High intensity interval training protects from Post Traumatic Stress Disorder induced cognitive impairment


KOYUNCUOĞLU T., Sevim H., Cetrez N., Meral Z., Gonenc B., Dertsiz E. K., ...Daha Fazla

BEHAVIOURAL BRAIN RESEARCH, cilt.397, 2021 (SCI-Expanded) identifier identifier identifier

  • Yayın Türü: Makale / Tam Makale
  • Cilt numarası: 397
  • Basım Tarihi: 2021
  • Doi Numarası: 10.1016/j.bbr.2020.112923
  • Dergi Adı: BEHAVIOURAL BRAIN RESEARCH
  • Derginin Tarandığı İndeksler: Science Citation Index Expanded (SCI-EXPANDED), Scopus, Academic Search Premier, PASCAL, Animal Behavior Abstracts, Aquatic Science & Fisheries Abstracts (ASFA), BIOSIS, CAB Abstracts, EMBASE, MEDLINE, Psycinfo, Veterinary Science Database
  • Anahtar Kelimeler: High intensity interval training (HIIT), Moderate intensity continuous training (MICT), Post Traumatic Stress Disorder (PTSD), Cognitive function, Oxidative stress, Exercise, RAT MODEL, SUPEROXIDE-DISMUTASE, AEROBIC EXERCISE, OXIDATIVE STRESS, ANTIOXIDANT, MEMORY, ANXIETY, PTSD, PERFORMANCE, VALIDATION
  • Marmara Üniversitesi Adresli: Evet

Özet

This study aimed to show the possible protective effects of high intensity interval training (HIIT) in PTSD-induced rats and probable underlying mechanisms. Female rats (n = 44) were separated as; Sedentary (SED), moderate intensity continuous training (MICT), HIIT groups. Then the groups were divided into subgroups according to PTSD induction (n = 6-8/group). Exercise groups performed HIIT or MICT for 6 weeks. On the fifth week, PTSD was induced by single prolonged stress protocol. Cognitive functions were evaluated by object recognition, anxiety levels by hole-board and elevated plus maze, and fear conditioning by passive avoidance tests. Following decapitation, malondialdehyde (MDA), glutathione (GSH), luminol and lucigenin chemiluminescence levels, and myeloperoxidase (MPO), superoxide dismutase (SOD) and catalase (CAT) activities were measured, and histopathological damage was evaluated.

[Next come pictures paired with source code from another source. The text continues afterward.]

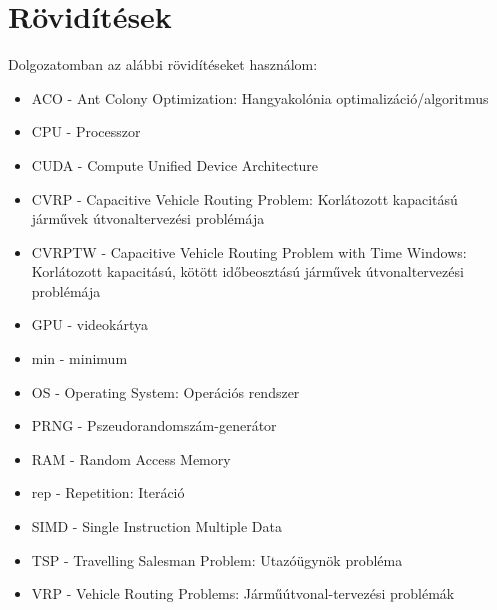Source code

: \section{Rövidítések}
Dolgozatomban az alábbi rövidítéseket használom:
\begin{itemize}
	\item ACO - Ant Colony Optimization: Hangyakolónia optimalizáció/algoritmus
	
	\item CPU - Processzor
	\item CUDA - Compute Unified Device Architecture
	\item CVRP - Capacitive Vehicle Routing Problem: Korlátozott kapacitású járművek útvonaltervezési problémája
	\item CVRPTW - Capacitive Vehicle Routing Problem with Time Windows: Korlátozott kapacitású, kötött időbeosztású járművek útvonaltervezési problémája
	\item GPU - videokártya
	\item min - minimum
	\item OS - Operating System: Operációs rendszer
	\item PRNG - Pszeudorandomszám-generátor
	\item RAM - Random Access Memory
	\item rep - Repetition: Iteráció
	\item SIMD - Single Instruction Multiple Data
	\item TSP - Travelling Salesman Problem: Utazóügynök probléma
	\item VRP - Vehicle Routing Problems: Járműútvonal-tervezési problémák 
\end{itemize}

The data was analyzed by one-way ANOVA. Cognitive decline and aggravated anxiety levels in SED + PTSD group were improved in both PTSD-induced exercise groups (p < 0.05-0.001). The increased chemiluminescence levels, MPO activity and histological damage were depressed in both PTSD-induced exercise groups (p < 0.05-0.001). The risen MDA levels in SED + PTSD group were suppressed only in HIIT + PTSD group (p < 0.01-0.001). The decreased GSH levels were increased by MICT (p < 0.05-0.001), and CAT and SOD activities were improved via HIIT < 0.05). Compared to SED group, latency was decreased in SED + PTSD < 0.05-0.01) group. Neuronal damage scores were alleviated in both PTSD-induced exercise groups (p < 0.001). PTSD-induced memory decline was protected by both of the exercise models however more effectively by HIIT via decreasing oxidative stress, anxiety levels and by improving antioxidant capacity as a protective system for neuronal damage.